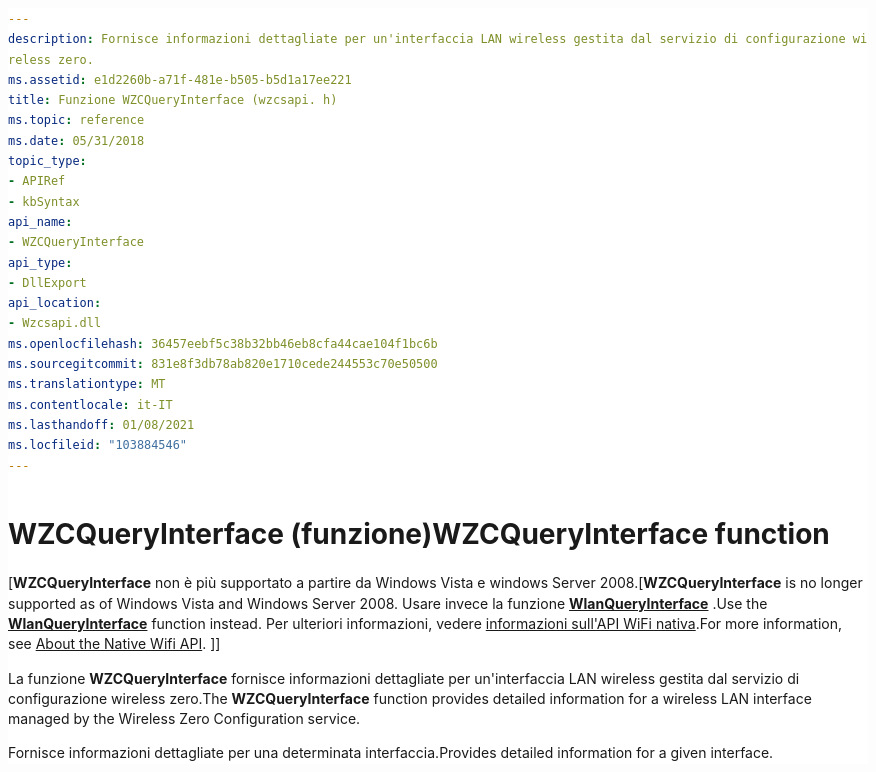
 ```yaml
---
description: Fornisce informazioni dettagliate per un'interfaccia LAN wireless gestita dal servizio di configurazione wireless zero.
ms.assetid: e1d2260b-a71f-481e-b505-b5d1a17ee221
title: Funzione WZCQueryInterface (wzcsapi. h)
ms.topic: reference
ms.date: 05/31/2018
topic_type:
- APIRef
- kbSyntax
api_name:
- WZCQueryInterface
api_type:
- DllExport
api_location:
- Wzcsapi.dll
ms.openlocfilehash: 36457eebf5c38b32bb46eb8cfa44cae104f1bc6b
ms.sourcegitcommit: 831e8f3db78ab820e1710cede244553c70e50500
ms.translationtype: MT
ms.contentlocale: it-IT
ms.lasthandoff: 01/08/2021
ms.locfileid: "103884546"
---
```

# <a name="wzcqueryinterface-function"></a><span data-ttu-id="eab14-103">WZCQueryInterface (funzione)</span><span class="sxs-lookup"><span data-stu-id="eab14-103">WZCQueryInterface function</span></span>

<span data-ttu-id="eab14-104">\[**WZCQueryInterface** non è più supportato a partire da Windows Vista e windows Server 2008.</span><span class="sxs-lookup"><span data-stu-id="eab14-104">\[**WZCQueryInterface** is no longer supported as of Windows Vista and Windows Server 2008.</span></span> <span data-ttu-id="eab14-105">Usare invece la funzione [**WlanQueryInterface**](/windows/desktop/api/Wlanapi/nf-wlanapi-wlanqueryinterface) .</span><span class="sxs-lookup"><span data-stu-id="eab14-105">Use the [**WlanQueryInterface**](/windows/desktop/api/Wlanapi/nf-wlanapi-wlanqueryinterface) function instead.</span></span> <span data-ttu-id="eab14-106">Per ulteriori informazioni, vedere [informazioni sull'API WiFi nativa](about-the-native-wifi-api.md).</span><span class="sxs-lookup"><span data-stu-id="eab14-106">For more information, see [About the Native Wifi API](about-the-native-wifi-api.md).</span></span> <span data-ttu-id="eab14-107">\]</span><span class="sxs-lookup"><span data-stu-id="eab14-107">\]</span></span>

<span data-ttu-id="eab14-108">La funzione **WZCQueryInterface** fornisce informazioni dettagliate per un'interfaccia LAN wireless gestita dal servizio di configurazione wireless zero.</span><span class="sxs-lookup"><span data-stu-id="eab14-108">The **WZCQueryInterface** function provides detailed information for a wireless LAN interface managed by the Wireless Zero Configuration service.</span></span>

<span data-ttu-id="eab14-109">Fornisce informazioni dettagliate per una determinata interfaccia.</span><span class="sxs-lookup"><span data-stu-id="eab14-109">Provides detailed information for a given interface.</span></span>
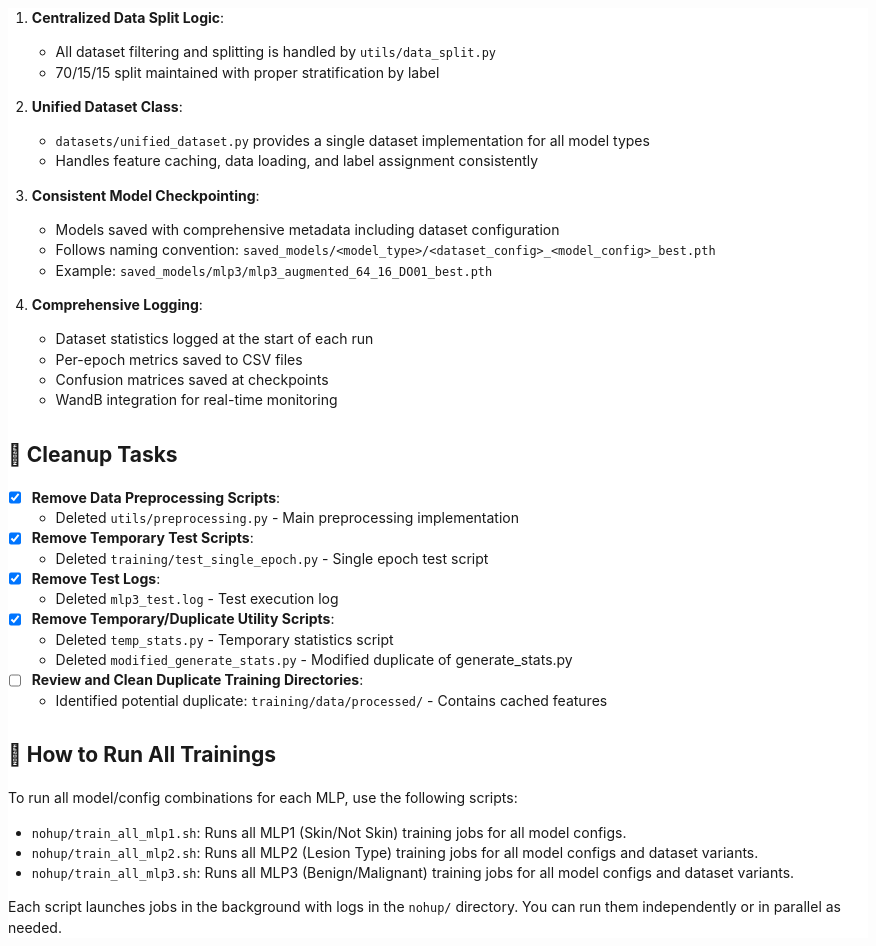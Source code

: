 1. **Centralized Data Split Logic**:
   - All dataset filtering and splitting is handled by `utils/data_split.py`
   - 70/15/15 split maintained with proper stratification by label

2. **Unified Dataset Class**:
   - `datasets/unified_dataset.py` provides a single dataset implementation for all model types
   - Handles feature caching, data loading, and label assignment consistently

3. **Consistent Model Checkpointing**:
   - Models saved with comprehensive metadata including dataset configuration
   - Follows naming convention: `saved_models/<model_type>/<dataset_config>_<model_config>_best.pth`
   - Example: `saved_models/mlp3/mlp3_augmented_64_16_DO01_best.pth`

4. **Comprehensive Logging**:
   - Dataset statistics logged at the start of each run
   - Per-epoch metrics saved to CSV files
   - Confusion matrices saved at checkpoints
   - WandB integration for real-time monitoring

## 🧹 Cleanup Tasks

- [x] **Remove Data Preprocessing Scripts**:
  - Deleted `utils/preprocessing.py` - Main preprocessing implementation
- [x] **Remove Temporary Test Scripts**:
  - Deleted `training/test_single_epoch.py` - Single epoch test script
- [x] **Remove Test Logs**:
  - Deleted `mlp3_test.log` - Test execution log
- [x] **Remove Temporary/Duplicate Utility Scripts**:
  - Deleted `temp_stats.py` - Temporary statistics script
  - Deleted `modified_generate_stats.py` - Modified duplicate of generate_stats.py
- [ ] **Review and Clean Duplicate Training Directories**:
  - Identified potential duplicate: `training/data/processed/` - Contains cached features
  
## 🚀 How to Run All Trainings

To run all model/config combinations for each MLP, use the following scripts:

- `nohup/train_all_mlp1.sh`: Runs all MLP1 (Skin/Not Skin) training jobs for all model configs.
- `nohup/train_all_mlp2.sh`: Runs all MLP2 (Lesion Type) training jobs for all model configs and dataset variants.
- `nohup/train_all_mlp3.sh`: Runs all MLP3 (Benign/Malignant) training jobs for all model configs and dataset variants.

Each script launches jobs in the background with logs in the `nohup/` directory. You can run them independently or in parallel as needed.  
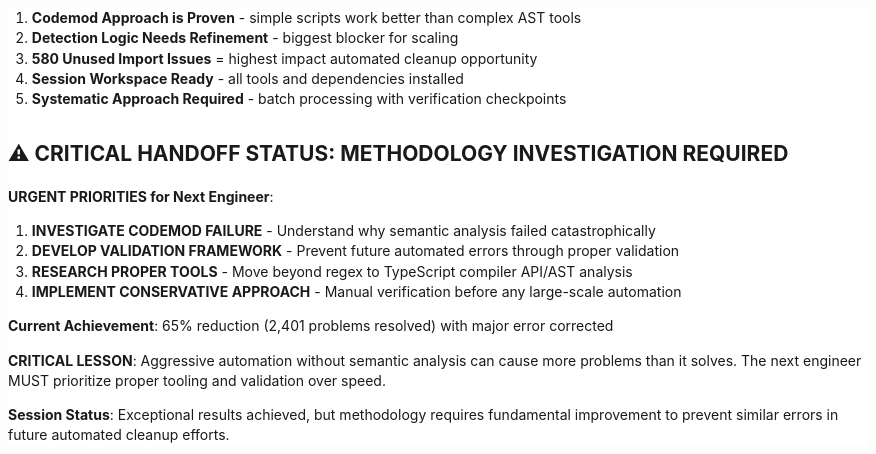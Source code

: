 1. **Codemod Approach is Proven** - simple scripts work better than complex AST tools
2. **Detection Logic Needs Refinement** - biggest blocker for scaling
3. **580 Unused Import Issues** = highest impact automated cleanup opportunity
4. **Session Workspace Ready** - all tools and dependencies installed
5. **Systematic Approach Required** - batch processing with verification checkpoints

## **⚠️ CRITICAL HANDOFF STATUS: METHODOLOGY INVESTIGATION REQUIRED**

**URGENT PRIORITIES for Next Engineer**:

1. **INVESTIGATE CODEMOD FAILURE** - Understand why semantic analysis failed catastrophically
2. **DEVELOP VALIDATION FRAMEWORK** - Prevent future automated errors through proper validation
3. **RESEARCH PROPER TOOLS** - Move beyond regex to TypeScript compiler API/AST analysis
4. **IMPLEMENT CONSERVATIVE APPROACH** - Manual verification before any large-scale automation

**Current Achievement**: 65% reduction (2,401 problems resolved) with major error corrected

**CRITICAL LESSON**: Aggressive automation without semantic analysis can cause more problems than it solves. The next engineer MUST prioritize proper tooling and validation over speed.

**Session Status**: Exceptional results achieved, but methodology requires fundamental improvement to prevent similar errors in future automated cleanup efforts.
────
= ASSIGNED TASK =
Output only an exact transcription of the lines above from the one with "Test execution log" up to and including the one with "## 🚀 How to Run All Trainings".

= THE ANSWER =
  - Deleted `mlp3_test.log` - Test execution log
- [x] **Remove Temporary/Duplicate Utility Scripts**:
  - Deleted `temp_stats.py` - Temporary statistics script
  - Deleted `modified_generate_stats.py` - Modified duplicate of generate_stats.py
- [ ] **Review and Clean Duplicate Training Directories**:
  - Identified potential duplicate: `training/data/processed/` - Contains cached features
  
## 🚀 How to Run All Trainings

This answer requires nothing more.